If we cannot see the above, much less correct it, it really doesn’t matter whether the banks are too big to fail or too small to follow, we’ll still end up in a very wrong place sooner or later.
Simon,
Halfway down you wrote: “….on the need to reign in (and constrain the size of) our largest banks….”
I think the term you were looking for was “rein in” (as in “rein in the horses”) rather than “reign in” (reign: to exercise the power of a sovereign)
Correct me if I’m rusty on my history, but wasn’t the fed originally allowed to come in to existence when a cadre of bankers convinced the government it could eliminate or at least smooth out the boom/bust cycle gold was prone to? Obviously it doesn’t do it, but if that was the argument for it (as I’ve heard) then why do we allow such control of the public money supply to remain in the hands of an unsupervised failed institution?
Very interesting article: concentration (3 firm & index) is correlated with stability, but not significantly, if you look at large developed economies (G-10). Moral hazard means deposit insurance but not too-big-to-fail. What I couldn’t see from my cursory read was whether the model could distinguish synchronized, contagious crises from isolated ones. Sometimes who started it is important.
Empirical golf clap for bond girl!
Thanks for the gentle dope slap Rickk. The Irish and Tories have a history that plays into this narrative as carping demon says.
“But that’s not the important issue, they believe that it would actually make us less stable. Because the individual banks would be less diversified, and therefore at greater risk of failing because they wouldn’t have profits in one area to turn to when a different area got in trouble”
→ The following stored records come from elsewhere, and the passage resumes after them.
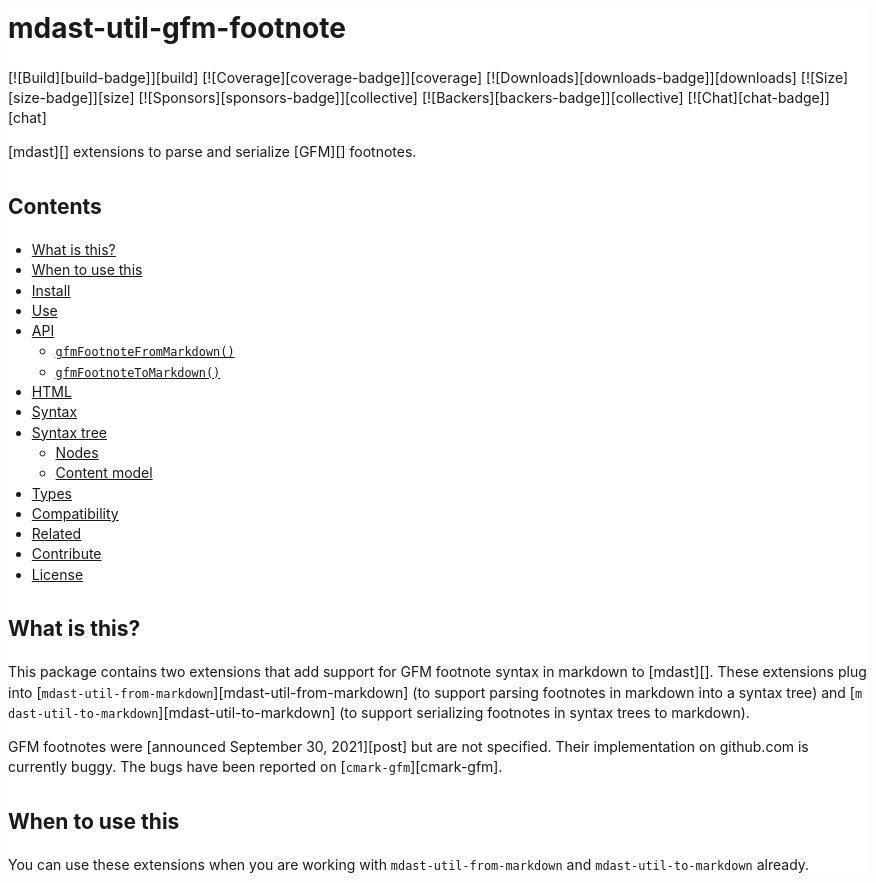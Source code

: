 # mdast-util-gfm-footnote

[![Build][build-badge]][build]
[![Coverage][coverage-badge]][coverage]
[![Downloads][downloads-badge]][downloads]
[![Size][size-badge]][size]
[![Sponsors][sponsors-badge]][collective]
[![Backers][backers-badge]][collective]
[![Chat][chat-badge]][chat]

[mdast][] extensions to parse and serialize [GFM][] footnotes.

## Contents

* [What is this?](#what-is-this)
* [When to use this](#when-to-use-this)
* [Install](#install)
* [Use](#use)
* [API](#api)
  * [`gfmFootnoteFromMarkdown()`](#gfmfootnotefrommarkdown)
  * [`gfmFootnoteToMarkdown()`](#gfmfootnotetomarkdown)
* [HTML](#html)
* [Syntax](#syntax)
* [Syntax tree](#syntax-tree)
  * [Nodes](#nodes)
  * [Content model](#content-model)
* [Types](#types)
* [Compatibility](#compatibility)
* [Related](#related)
* [Contribute](#contribute)
* [License](#license)

## What is this?

This package contains two extensions that add support for GFM footnote syntax
in markdown to [mdast][].
These extensions plug into
[`mdast-util-from-markdown`][mdast-util-from-markdown] (to support parsing
footnotes in markdown into a syntax tree) and
[`mdast-util-to-markdown`][mdast-util-to-markdown] (to support serializing
footnotes in syntax trees to markdown).

GFM footnotes were [announced September 30, 2021][post] but are not specified.
Their implementation on github.com is currently buggy.
The bugs have been reported on [`cmark-gfm`][cmark-gfm].

## When to use this

You can use these extensions when you are working with
`mdast-util-from-markdown` and `mdast-util-to-markdown` already.


[^mercury]: **Mercury** is the first planet from the Sun and the smallest
[^venus]: **Venus** is the second planet from
[^alpha]: bravo and charlie.
[api-gfmfootnotefrommarkdown]: #gfmfootnotefrommarkdown
[api-gfmfootnotetomarkdown]: #gfmfootnotetomarkdown
[author]: https://wooorm.com
[backers-badge]: https://opencollective.com/unified/backers/badge.svg
[build]: https://github.com/syntax-tree/mdast-util-gfm-footnote/actions
[build-badge]: https://github.com/syntax-tree/mdast-util-gfm-footnote/workflows/main/badge.svg
[chat]: https://github.com/syntax-tree/unist/discussions
[chat-badge]: https://img.shields.io/badge/chat-discussions-success.svg
[cmark-gfm]: https://github.com/github/cmark-gfm
[coc]: https://github.com/syntax-tree/.github/blob/main/code-of-conduct.md
[collective]: https://opencollective.com/unified
[contributing]: https://github.com/syntax-tree/.github/blob/main/contributing.md
[coverage]: https://codecov.io/github/syntax-tree/mdast-util-gfm-footnote
[coverage-badge]: https://img.shields.io/codecov/c/github/syntax-tree/mdast-util-gfm-footnote.svg
[dfn-flow-content]: #flowcontent-gfm-footnotes
[dfn-footnote-definition]: #footnotedefinition
[dfn-footnote-reference]: #footnotereference
[dfn-mxn-association]: https://github.com/syntax-tree/mdast#association
[dfn-node]: https://github.com/syntax-tree/unist#node
[dfn-parent]: https://github.com/syntax-tree/mdast#parent
[dfn-phrasing-content]: #phrasingcontent-gfm-footnotes
[downloads]: https://www.npmjs.com/package/mdast-util-gfm-footnote
[downloads-badge]: https://img.shields.io/npm/dm/mdast-util-gfm-footnote.svg
[esm]: https://gist.github.com/sindresorhus/a39789f98801d908bbc7ff3ecc99d99c
[esmsh]: https://esm.sh
[frommarkdownextension]: https://github.com/syntax-tree/mdast-util-from-markdown#extension
[gfm]: https://github.github.com/gfm/
[health]: https://github.com/syntax-tree/.github
[license]: license
[mdast]: https://github.com/syntax-tree/mdast
[mdast-util-from-markdown]: https://github.com/syntax-tree/mdast-util-from-markdown
[mdast-util-gfm]: https://github.com/syntax-tree/mdast-util-gfm
[mdast-util-to-hast]: https://github.com/syntax-tree/mdast-util-to-hast
[mdast-util-to-markdown]: https://github.com/syntax-tree/mdast-util-to-markdown
[micromark]: https://github.com/micromark/micromark
[micromark-extension-gfm-footnote]: https://github.com/micromark/micromark-extension-gfm-footnote
[npm]: https://docs.npmjs.com/cli/install
[post]: https://github.blog/changelog/2021-09-30-footnotes-now-supported-in-markdown-fields/
[remark-gfm]: https://github.com/remarkjs/remark-gfm
[size]: https://bundlejs.com/?q=mdast-util-gfm-footnote
[size-badge]: https://img.shields.io/badge/dynamic/json?label=minzipped%20size&query=$.size.compressedSize&url=https://deno.bundlejs.com/?q=mdast-util-gfm-footnote
[sponsors-badge]: https://opencollective.com/unified/sponsors/badge.svg
[support]: https://github.com/syntax-tree/.github/blob/main/support.md
[syntax]: https://github.com/micromark/micromark-extension-gfm-footnote#syntax
[tomarkdownextension]: https://github.com/syntax-tree/mdast-util-to-markdown#options
[typescript]: https://www.typescriptlang.org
well, isn’t this the responsibility of the companies then? How about if they don’t properly manage their business, they suffer serious fines and if they are in a more dangerous line of banking, they have stricter rules governing what they can and can’t do. What he is saying is that the mega banks get to use insured deposits, taxpayer funds basically, to gamble with and cover losses.
The Fed has the economic policy portfolio, is the Peterson Institute going after the Fed? What adjustment is required for the loss of 8.5 million jobs and tax receipts engineered by the Fed?
“…they believe that it would actually make us less stable. Because the individual banks would be less diversified….”
Summers statements like these make it painfully clear that he is making stuff up as he goes along to serve his pre-determined conclusion. It is trivially false that mere size provides a stabilizing buffer. For example, so and so can have one million shares in one company or one million shares in one million companies. Mere size has nothing to do with it.
I would guess that Summers, like many economists, is fond of analogies, since the mathematics of economics is actually quite weak. (First, real economic systems, as should by now be all too clear, are radically non-linear, which is why major players like Goldman Sachs jealously guard their masters of computational methods. Second, the simplifications economists routinely champion are, in the real world, gross over-simplifications, throwing the baby out with the bath water.)
The analogy Summers tacitly relies upon is that with greater size, there is greater inertia. But then the analogy is a little too apt. Greater size results in less innovation, less agility, less flexibility to respond to change or the unexpected.
(How’s that paragraph for mixing metaphors?!)
The thing is, Summers (and Geithner, Bernanke, Paulson, Congress and Obama) like big banks. Big Is Beautiful! Having big financial institutions in the economic world is like having big guns, big bombs, big ships in the military. We can make others cower. Never mind that, again pursuing an analogy, there are a great many examples from history of the smaller, more agile foe, outdoing the bigger. Of course, Summers & Co. are hoping for an economic blitzkrieg — large and lightning fast.